KISAH ANANDA, SEORANG HARTAWAN
Dhammapada V : 62
Tinggallah seorang hartawan yang sangat kaya bernama Ananda di Savatthi. Meskipun dia memiliki delapan crore, dia tidak mau memberikan sesuatu apapun untuk berdana.
Kepada anaknya Mulasiri, dia sering mengatakan, "Jangan berpikir bahwa kekayaan yang kita miliki saat ini cukup banyak. Jangan berikan sesuatu apapun yang kau punyai, untukmu buatlah semakin bertambah. Jika tidak, kekayaanmu akan semakin berkurang".
Orang kaya ini memiliki lima guci berisi emas yang dikubur di dalam rumahnya dan ia meninggal dunia tanpa memberitahukan tempat penyimpanan guci itu kepada putranya.
Ananda, orang kaya yang telah meninggal tadi, dilahirkan kembali di sebuah perkampungan pengemis, tidak jauh dari Savatthi. Waktu ibunya sedang mengandung, penghasilan dan keberuntungan para pengemis menurun. Penduduk perkampungan itu berpikir bahwa ada seseorang yang tidak beruntung dan menyebabkan kesialan di antara mereka. Dengan membagi mereka ke dalam kelompok-kellompok, mereka mengambil kesimpulan bahwa pengemis wanita yang sedang mengandung itu mendatangkan kesialan bagi mereka.
ia diusir keluar daru desa. Ketika anaknya lahir, anaknya sangat jelek dan menjijikkan. Jika pengemis wanita itu pergi mengemis sendirian ia akan memperoleh hasil seperti biasa, tetapi jika ia pergi bersama putranya ia tidak mendapatkan apa-apa. Maka, ketika putranya bertambah dewasa dan dapat berjalan sendiri, ibunya memasang tanda di tangannya dan kemudian meninggalkannya.
Ketika pengemis muda itu berkelana ke Savatthi, ia mengingat rumahnya dan kehidupannya yang lampau. Ia mengunjungi rumah tersebut. Anak-anak dari putranya, Mulasiri, melihatnya. Mereka sangat ketakutan melihat penampilannya yang buruk. Pelayan-pelayan kemudian memukulinya dan mendorongnya keluar rumah.
Sang Buddha yang sedang melakukan pindapatta melihat peristiwa itu dan meminta Y.A. Ananda untuk mengundang Mulasiri. Ketika Mulasiri datang, Sang Buddha memberitahukan bahwa pengemis muda tadi adalah ayahnya sendiri pada kehidupan yang lampau. Tetapi Mulasiri tidak mempercayainya.
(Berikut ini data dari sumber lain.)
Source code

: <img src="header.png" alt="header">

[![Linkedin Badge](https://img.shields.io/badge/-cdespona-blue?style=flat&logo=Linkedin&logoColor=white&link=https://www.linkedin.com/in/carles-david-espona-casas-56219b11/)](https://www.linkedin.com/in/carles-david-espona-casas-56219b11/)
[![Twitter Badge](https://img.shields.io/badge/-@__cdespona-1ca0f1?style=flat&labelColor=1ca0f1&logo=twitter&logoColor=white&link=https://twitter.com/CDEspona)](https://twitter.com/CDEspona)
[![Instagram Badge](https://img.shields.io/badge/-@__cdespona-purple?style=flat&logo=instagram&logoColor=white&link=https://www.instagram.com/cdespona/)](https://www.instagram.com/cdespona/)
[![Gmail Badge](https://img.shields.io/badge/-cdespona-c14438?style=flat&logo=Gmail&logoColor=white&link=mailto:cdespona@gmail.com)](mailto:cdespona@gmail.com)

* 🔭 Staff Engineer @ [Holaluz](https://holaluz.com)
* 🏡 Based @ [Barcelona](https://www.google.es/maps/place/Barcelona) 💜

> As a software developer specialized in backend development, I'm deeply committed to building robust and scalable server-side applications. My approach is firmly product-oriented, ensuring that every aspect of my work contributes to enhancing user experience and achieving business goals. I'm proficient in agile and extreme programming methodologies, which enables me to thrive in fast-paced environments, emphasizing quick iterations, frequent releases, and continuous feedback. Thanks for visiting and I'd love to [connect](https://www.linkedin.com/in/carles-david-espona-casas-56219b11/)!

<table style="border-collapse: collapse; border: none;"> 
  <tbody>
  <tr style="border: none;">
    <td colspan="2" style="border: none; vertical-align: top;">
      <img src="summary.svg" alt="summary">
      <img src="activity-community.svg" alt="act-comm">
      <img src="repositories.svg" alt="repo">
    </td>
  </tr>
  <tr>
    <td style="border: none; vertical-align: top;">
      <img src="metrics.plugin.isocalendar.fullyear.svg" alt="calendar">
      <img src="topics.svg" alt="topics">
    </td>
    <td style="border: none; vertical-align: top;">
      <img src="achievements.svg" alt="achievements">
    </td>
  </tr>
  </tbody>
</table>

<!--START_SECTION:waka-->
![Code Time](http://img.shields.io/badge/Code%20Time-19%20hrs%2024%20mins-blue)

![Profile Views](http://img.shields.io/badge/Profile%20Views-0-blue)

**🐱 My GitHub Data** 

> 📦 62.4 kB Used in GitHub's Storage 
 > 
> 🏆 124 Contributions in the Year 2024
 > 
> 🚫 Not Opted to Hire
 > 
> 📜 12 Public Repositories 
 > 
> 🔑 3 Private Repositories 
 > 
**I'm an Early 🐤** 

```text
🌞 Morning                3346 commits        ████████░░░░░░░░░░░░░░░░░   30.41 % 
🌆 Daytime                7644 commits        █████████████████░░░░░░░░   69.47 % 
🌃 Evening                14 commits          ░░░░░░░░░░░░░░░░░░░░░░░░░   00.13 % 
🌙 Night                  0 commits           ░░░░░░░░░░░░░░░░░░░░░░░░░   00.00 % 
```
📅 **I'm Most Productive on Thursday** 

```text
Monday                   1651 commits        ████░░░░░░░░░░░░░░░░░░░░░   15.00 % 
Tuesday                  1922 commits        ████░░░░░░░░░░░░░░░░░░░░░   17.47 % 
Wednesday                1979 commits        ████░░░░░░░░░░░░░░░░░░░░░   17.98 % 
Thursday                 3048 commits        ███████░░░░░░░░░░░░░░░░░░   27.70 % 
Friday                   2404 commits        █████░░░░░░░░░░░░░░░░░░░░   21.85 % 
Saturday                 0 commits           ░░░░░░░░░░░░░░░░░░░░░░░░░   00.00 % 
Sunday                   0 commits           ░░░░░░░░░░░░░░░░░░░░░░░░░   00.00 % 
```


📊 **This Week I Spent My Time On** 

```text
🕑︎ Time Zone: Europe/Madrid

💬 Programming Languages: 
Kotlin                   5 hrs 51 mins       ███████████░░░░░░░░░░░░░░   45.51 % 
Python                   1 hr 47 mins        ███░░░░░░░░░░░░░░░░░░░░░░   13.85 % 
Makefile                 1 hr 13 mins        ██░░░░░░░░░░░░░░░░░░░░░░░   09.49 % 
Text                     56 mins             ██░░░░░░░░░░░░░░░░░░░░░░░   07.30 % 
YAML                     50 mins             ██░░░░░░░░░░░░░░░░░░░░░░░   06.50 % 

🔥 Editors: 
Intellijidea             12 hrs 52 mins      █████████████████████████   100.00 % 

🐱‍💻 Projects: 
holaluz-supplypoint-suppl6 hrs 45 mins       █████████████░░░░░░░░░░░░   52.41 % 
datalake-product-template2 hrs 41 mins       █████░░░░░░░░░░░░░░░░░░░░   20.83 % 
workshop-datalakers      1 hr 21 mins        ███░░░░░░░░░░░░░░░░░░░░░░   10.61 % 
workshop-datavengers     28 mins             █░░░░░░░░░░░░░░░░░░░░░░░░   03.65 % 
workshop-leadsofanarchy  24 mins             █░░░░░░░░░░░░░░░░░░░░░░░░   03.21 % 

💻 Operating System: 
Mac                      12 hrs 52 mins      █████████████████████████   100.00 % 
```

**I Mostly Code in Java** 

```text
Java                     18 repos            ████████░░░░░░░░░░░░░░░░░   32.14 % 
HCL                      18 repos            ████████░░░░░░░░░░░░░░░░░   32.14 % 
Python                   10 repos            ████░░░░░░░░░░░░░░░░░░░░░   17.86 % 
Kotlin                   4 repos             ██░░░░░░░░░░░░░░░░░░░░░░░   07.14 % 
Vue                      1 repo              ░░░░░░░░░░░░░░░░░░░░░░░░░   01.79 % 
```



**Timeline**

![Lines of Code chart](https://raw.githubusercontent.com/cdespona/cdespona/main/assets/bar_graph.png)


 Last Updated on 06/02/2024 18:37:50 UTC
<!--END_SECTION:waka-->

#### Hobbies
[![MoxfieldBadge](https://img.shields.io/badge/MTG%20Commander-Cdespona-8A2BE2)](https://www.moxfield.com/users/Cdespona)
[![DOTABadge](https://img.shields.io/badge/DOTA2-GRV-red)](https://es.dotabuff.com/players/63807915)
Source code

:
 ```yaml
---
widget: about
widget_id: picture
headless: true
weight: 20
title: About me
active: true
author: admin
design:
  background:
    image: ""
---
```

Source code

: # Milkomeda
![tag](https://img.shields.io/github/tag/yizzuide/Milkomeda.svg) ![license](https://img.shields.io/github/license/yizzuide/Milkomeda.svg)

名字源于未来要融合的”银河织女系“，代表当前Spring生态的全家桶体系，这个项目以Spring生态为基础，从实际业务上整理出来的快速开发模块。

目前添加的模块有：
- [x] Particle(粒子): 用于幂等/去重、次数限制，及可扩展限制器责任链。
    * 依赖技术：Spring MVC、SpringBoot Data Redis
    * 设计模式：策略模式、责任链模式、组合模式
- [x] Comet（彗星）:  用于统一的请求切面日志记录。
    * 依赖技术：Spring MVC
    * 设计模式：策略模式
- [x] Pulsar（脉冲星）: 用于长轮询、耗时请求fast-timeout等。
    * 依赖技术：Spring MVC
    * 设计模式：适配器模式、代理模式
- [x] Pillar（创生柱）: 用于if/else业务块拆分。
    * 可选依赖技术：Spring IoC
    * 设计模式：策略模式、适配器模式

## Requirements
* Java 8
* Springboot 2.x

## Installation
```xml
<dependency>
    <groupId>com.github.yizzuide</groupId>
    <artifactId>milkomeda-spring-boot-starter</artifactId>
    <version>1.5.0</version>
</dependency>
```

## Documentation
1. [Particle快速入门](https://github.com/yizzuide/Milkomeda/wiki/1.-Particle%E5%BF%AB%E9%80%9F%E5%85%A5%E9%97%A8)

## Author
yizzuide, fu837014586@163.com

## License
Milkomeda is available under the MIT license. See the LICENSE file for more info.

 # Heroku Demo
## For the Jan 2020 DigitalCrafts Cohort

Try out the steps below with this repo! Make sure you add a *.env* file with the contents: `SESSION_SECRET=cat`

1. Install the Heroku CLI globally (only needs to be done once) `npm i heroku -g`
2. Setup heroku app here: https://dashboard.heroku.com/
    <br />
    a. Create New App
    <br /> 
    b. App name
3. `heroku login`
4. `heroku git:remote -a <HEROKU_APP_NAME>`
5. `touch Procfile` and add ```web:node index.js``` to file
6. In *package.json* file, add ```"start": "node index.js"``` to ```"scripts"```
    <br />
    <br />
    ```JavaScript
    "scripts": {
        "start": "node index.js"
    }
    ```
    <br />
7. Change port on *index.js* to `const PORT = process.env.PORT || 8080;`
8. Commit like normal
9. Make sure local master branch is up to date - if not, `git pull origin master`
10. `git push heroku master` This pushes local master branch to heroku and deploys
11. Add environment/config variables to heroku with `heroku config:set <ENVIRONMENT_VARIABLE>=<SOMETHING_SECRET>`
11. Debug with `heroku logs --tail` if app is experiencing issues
Maka Sang Buddha menyuruh pengemis muda itu untuk menunjukkan dimana lima buah guci emas tersebut dikubur. Akhirnya Mulasiri menerima kenyataan yang ada dan sejak saat itu menjadi umat awam pengikut Sang Buddha.
Kemudian Sang Buddha membabarkan syair 62 berikut:
"Anak-anak ini milikku, kekayaan ini milikku",
demikianlah pikiran orang bodoh.
Apabila dirinya sendiri sebenarnya bukan merupakan miliknya,
bagaimana mungkin anak dan kekayaan itu menjadi miliknya?
]
Sumber:
Dhammapada Atthakatha —Kisah-kisah Dhammapada, Bhikkhu Jotidhammo (editor),
Vidyasena Vihara Vidyaloka, Yogyakarta, 1997.